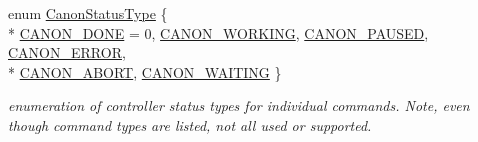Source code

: \begin{DoxyCompactItemize}
enum \hyperlink{namespaceRCS_a0e720341c250145b8a2bbf6a1afa777d}{Canon\-Status\-Type} \{ \\*
\hyperlink{namespaceRCS_a0e720341c250145b8a2bbf6a1afa777daabf0ebc3e57ea212970f33430d917eae}{C\-A\-N\-O\-N\-\_\-\-D\-O\-N\-E} = 0, 
\hyperlink{namespaceRCS_a0e720341c250145b8a2bbf6a1afa777da4a0ac89d145f0ac2ab9d2322ea4f3a08}{C\-A\-N\-O\-N\-\_\-\-W\-O\-R\-K\-I\-N\-G}, 
\hyperlink{namespaceRCS_a0e720341c250145b8a2bbf6a1afa777da86acce9ac34e5ca0b0056b11810af584}{C\-A\-N\-O\-N\-\_\-\-P\-A\-U\-S\-E\-D}, 
\hyperlink{namespaceRCS_a0e720341c250145b8a2bbf6a1afa777dac78240d093ffb8a630852bac1aa33905}{C\-A\-N\-O\-N\-\_\-\-E\-R\-R\-O\-R}, 
\\*
\hyperlink{namespaceRCS_a0e720341c250145b8a2bbf6a1afa777da094244917abcd576f2118e80803279ee}{C\-A\-N\-O\-N\-\_\-\-A\-B\-O\-R\-T}, 
\hyperlink{namespaceRCS_a0e720341c250145b8a2bbf6a1afa777da101acfc97dc944ffd40c3e8e0cf7c179}{C\-A\-N\-O\-N\-\_\-\-W\-A\-I\-T\-I\-N\-G}
 \}
\begin{DoxyCompactList}\small\item\em enumeration of controller status types for individual commands. Note, even though command types are listed, not all used or supported. \end{DoxyCompactList}\end{DoxyCompactItemize}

········

What you return must be every entry, word for word, without any pictures.

Source code

: \begin{DoxyCompactItemize}
enum \hyperlink{namespaceRCS_a0e720341c250145b8a2bbf6a1afa777d}{Canon\-Status\-Type} \{ \\*
\hyperlink{namespaceRCS_a0e720341c250145b8a2bbf6a1afa777daabf0ebc3e57ea212970f33430d917eae}{C\-A\-N\-O\-N\-\_\-\-D\-O\-N\-E} = 0, 
\hyperlink{namespaceRCS_a0e720341c250145b8a2bbf6a1afa777da4a0ac89d145f0ac2ab9d2322ea4f3a08}{C\-A\-N\-O\-N\-\_\-\-W\-O\-R\-K\-I\-N\-G}, 
\hyperlink{namespaceRCS_a0e720341c250145b8a2bbf6a1afa777da86acce9ac34e5ca0b0056b11810af584}{C\-A\-N\-O\-N\-\_\-\-P\-A\-U\-S\-E\-D}, 
\hyperlink{namespaceRCS_a0e720341c250145b8a2bbf6a1afa777dac78240d093ffb8a630852bac1aa33905}{C\-A\-N\-O\-N\-\_\-\-E\-R\-R\-O\-R}, 
\\*
\hyperlink{namespaceRCS_a0e720341c250145b8a2bbf6a1afa777da094244917abcd576f2118e80803279ee}{C\-A\-N\-O\-N\-\_\-\-A\-B\-O\-R\-T}, 
\hyperlink{namespaceRCS_a0e720341c250145b8a2bbf6a1afa777da101acfc97dc944ffd40c3e8e0cf7c179}{C\-A\-N\-O\-N\-\_\-\-W\-A\-I\-T\-I\-N\-G}
 \}
\begin{DoxyCompactList}\small\item\em enumeration of controller status types for individual commands. Note, even though command types are listed, not all used or supported. \end{DoxyCompactList}\end{DoxyCompactItemize}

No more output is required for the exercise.